» **The data**
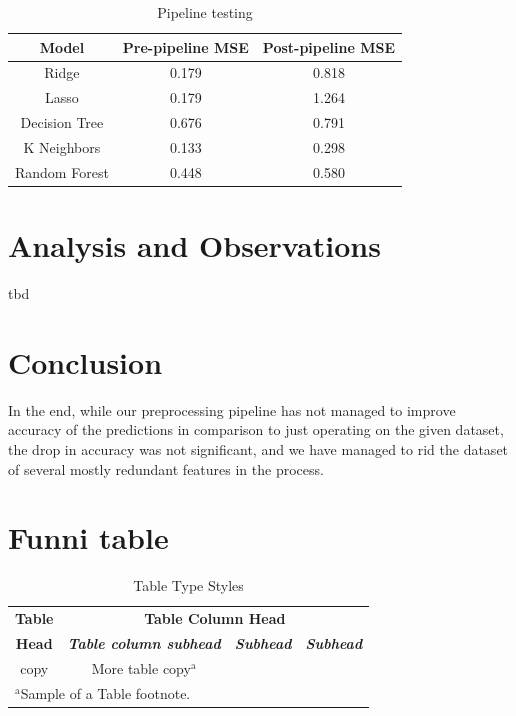 \documentclass[conference]{IEEEtran}
\begin{document}
\begin{table}[htbp]
	\caption{Pipeline testing}
	\begin{center}
		\begin{tabular}{|c|c|c|}
			\hline
			\textbf{Model}&\textbf{Pre-pipeline MSE}&\textbf{Post-pipeline MSE}\\
			\hline
			Ridge&0.179&0.818 \\
			\hline
			Lasso&0.179&1.264 \\
			\hline
			Decision Tree&0.676&0.791 \\
			\hline
			K Neighbors&0.133&0.298 \\
			\hline
			Random Forest&0.448&0.580 \\
			\hline
		\end{tabular}
		\label{tab1}
	\end{center}
\end{table}

\section{Analysis and Observations}
tbd

\section{Conclusion}

In the end, while our preprocessing pipeline has not managed to improve accuracy of the predictions in comparison to just operating on the given dataset, the drop in accuracy was not significant, and we have managed to rid the dataset of several mostly redundant features in the process. 




\section{Funni table}

\begin{table}[htbp]
\caption{Table Type Styles}
\begin{center}
\begin{tabular}{|c|c|c|c|}
\hline
\textbf{Table}&\multicolumn{3}{|c|}{\textbf{Table Column Head}} \\
\cline{2-4} 
\textbf{Head} & \textbf{\textit{Table column subhead}}& \textbf{\textit{Subhead}}& \textbf{\textit{Subhead}} \\
\hline
copy& More table copy$^{\mathrm{a}}$& &  \\
\hline
\multicolumn{4}{l}{$^{\mathrm{a}}$Sample of a Table footnote.}
\end{tabular}
\label{tab1}
\end{center}
\end{table}
\end{document}
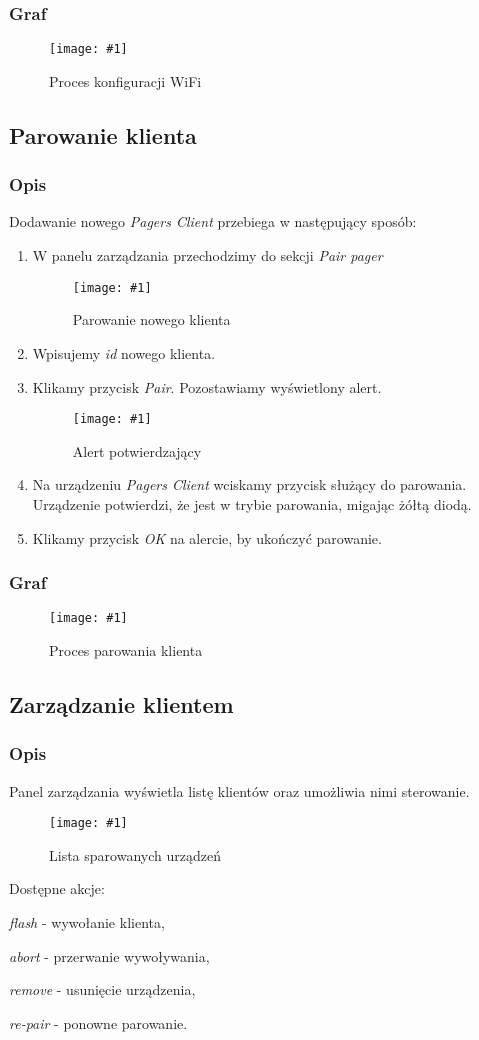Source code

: \documentclass[12pt]{article}
\let\tempone\itemize
\let\temptwo\enditemize
\renewenvironment{itemize}{\tempone\setlength{\itemsep}{0cm}}{\temptwo}
\newcommand{\imgcustomsize}[3]{
	\begin{figure}[H]
		\centering
		\texttt{[image: \#1]}
		\caption{#2}
	\end{figure}
}
\newcommand{\img}[2]{\imgcustomsize{#1}{#2}{0.8}}
\begin{document}
        \subsubsection{Graf}
        \img{graphs/wifi_setup}{Proces konfiguracji WiFi}
        \pagebreak
        \subsection{Parowanie klienta}
        \subsubsection{Opis}
        Dodawanie nowego \emph{Pagers Client} przebiega w następujący sposób:
        \begin{enumerate}
            \item W panelu zarządzania przechodzimy do sekcji \emph{Pair pager}
            \img{config/pagers_pair}{Parowanie nowego klienta}
            \item Wpisujemy \emph{id} nowego klienta.
            \item Klikamy przycisk \emph{Pair}. Pozostawiamy wyświetlony alert.
            \img{config/pair_alert}{Alert potwierdzający}
            \item Na urządzeniu \emph{Pagers Client} wciskamy przycisk służący do parowania. Urządzenie potwierdzi, że jest w trybie parowania, migając żółtą diodą.
            \item Klikamy przycisk \emph{OK} na alercie, by ukończyć parowanie.
        \end{enumerate}
        \subsubsection{Graf}
        \img{graphs/pairing}{Proces parowania klienta}

        \pagebreak
        \subsection{Zarządzanie klientem}
        \subsubsection{Opis}
        Panel zarządzania wyświetla listę klientów oraz umożliwia nimi sterowanie.
        \img{config/pagers_list}{Lista sparowanych urządzeń}
        Dostępne akcje:
        \begin{itemize}
            \item \emph{flash} - wywołanie klienta,
            \item \emph{abort} - przerwanie wywoływania,
            \item \emph{remove} - usunięcie urządzenia,
            \item \emph{re-pair} - ponowne parowanie.
        \end{itemize}
\end{document}
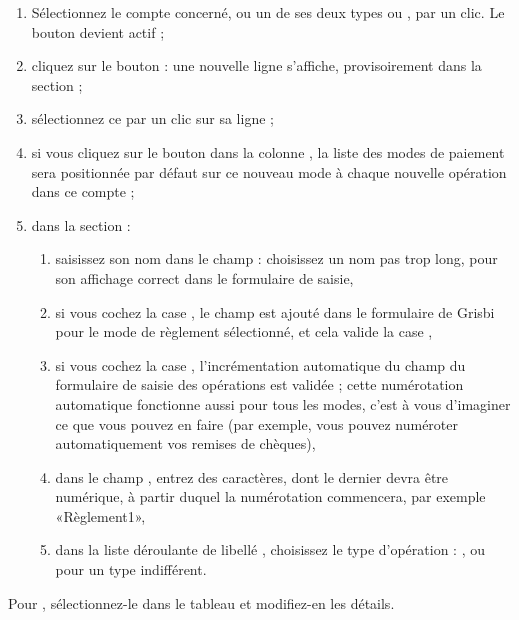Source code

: \begin{enumerate}
	\item Sélectionnez le compte concerné, ou un de ses deux types  ou  , par un clic. Le bouton  devient actif ;
	\item cliquez sur le bouton  : une nouvelle ligne  s'affiche, provisoirement dans la section  ;
	\item sélectionnez ce  par un clic sur sa ligne ;
	\item si vous cliquez sur le bouton dans la colonne  , la liste des modes de paiement sera positionnée par défaut sur ce nouveau mode à chaque nouvelle opération dans ce compte ;
	\item dans la section  :
		\begin{enumerate}
			\item saisissez son nom dans le champ  : choisissez un nom pas trop long, pour son affichage correct dans le formulaire de saisie,
			\item si vous cochez la case , le champ  est ajouté dans le formulaire de Grisbi pour le mode de règlement sélectionné, et cela valide la case ,
			\item si vous cochez la case , l'incrémentation automatique du champ  du formulaire de saisie des opérations est validée ; cette numérotation automatique fonctionne aussi pour tous les modes, c'est à vous d'imaginer ce que vous pouvez en faire (par exemple, vous pouvez numéroter automatiquement vos remises de chèques),
			\item dans le champ , entrez des caractères, dont le dernier devra être numérique, à partir duquel la numérotation commencera, par exemple «Règlement1»,
			\item dans la liste déroulante de libellé  , choisissez le type d'opération : ,  ou  pour un type indifférent.
		\end{enumerate}
\end{enumerate}

\ifIllustration
\else
\fi

Pour , sélectionnez-le dans le tableau  et modifiez-en les détails.

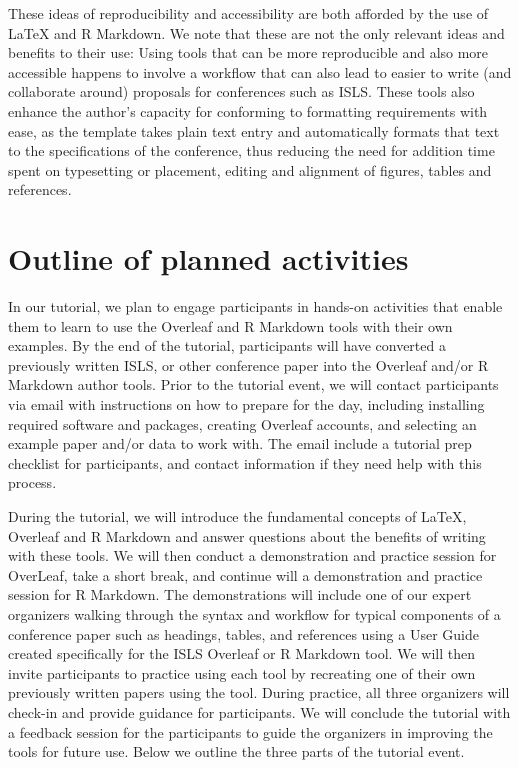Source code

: \documentclass{article}
\begin{document}
These ideas of reproducibility and accessibility are both afforded by the use of LaTeX and
R Markdown. We note that these are not the only relevant ideas and benefits to their use:
Using tools that can be more reproducible and also more accessible happens to involve a workflow
that can also lead to easier to write (and collaborate around) proposals for conferences such as ISLS. These tools also enhance the author's capacity for conforming to formatting requirements with ease, as the template takes plain text entry and automatically formats that text to the specifications of the conference, thus reducing the need for addition time spent on typesetting or placement, editing and alignment of figures, tables and references. 

\section{Outline of planned activities}
In our tutorial, we plan to engage participants in hands-on activities that enable them to learn to use the Overleaf and R Markdown tools with their own examples. By the end of the tutorial, participants will have converted a previously written ISLS, or other conference paper into the Overleaf and/or R Markdown author tools. Prior to the tutorial event, we will contact participants via email with instructions on how to prepare for the day, including installing required software and packages, creating Overleaf accounts, and selecting an example paper and/or data to work with. The email include a tutorial prep checklist for participants, and contact information if they need help with this process.

During the tutorial, we will introduce the fundamental concepts of LaTeX, Overleaf and R Markdown and answer questions about the benefits of writing with these tools. We will then conduct a demonstration and practice session for OverLeaf, take a short break, and continue will a demonstration and practice session for R Markdown. The demonstrations will include one of our expert organizers walking through the syntax and workflow for typical components of a conference paper such as headings, tables, and references using a User Guide created specifically for the ISLS Overleaf or R Markdown tool. We will then invite participants to practice using each tool by recreating one of their own previously written papers using the tool. During practice, all three organizers will check-in and provide guidance for participants. We will conclude the tutorial with a feedback session for the participants to guide the organizers in improving the tools for future use. Below we outline the three parts of the tutorial event.
\end{document}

» **Work instruction**
Count every line of the material that holds the string "tempone", then give the total alone.

» **The completed task**
2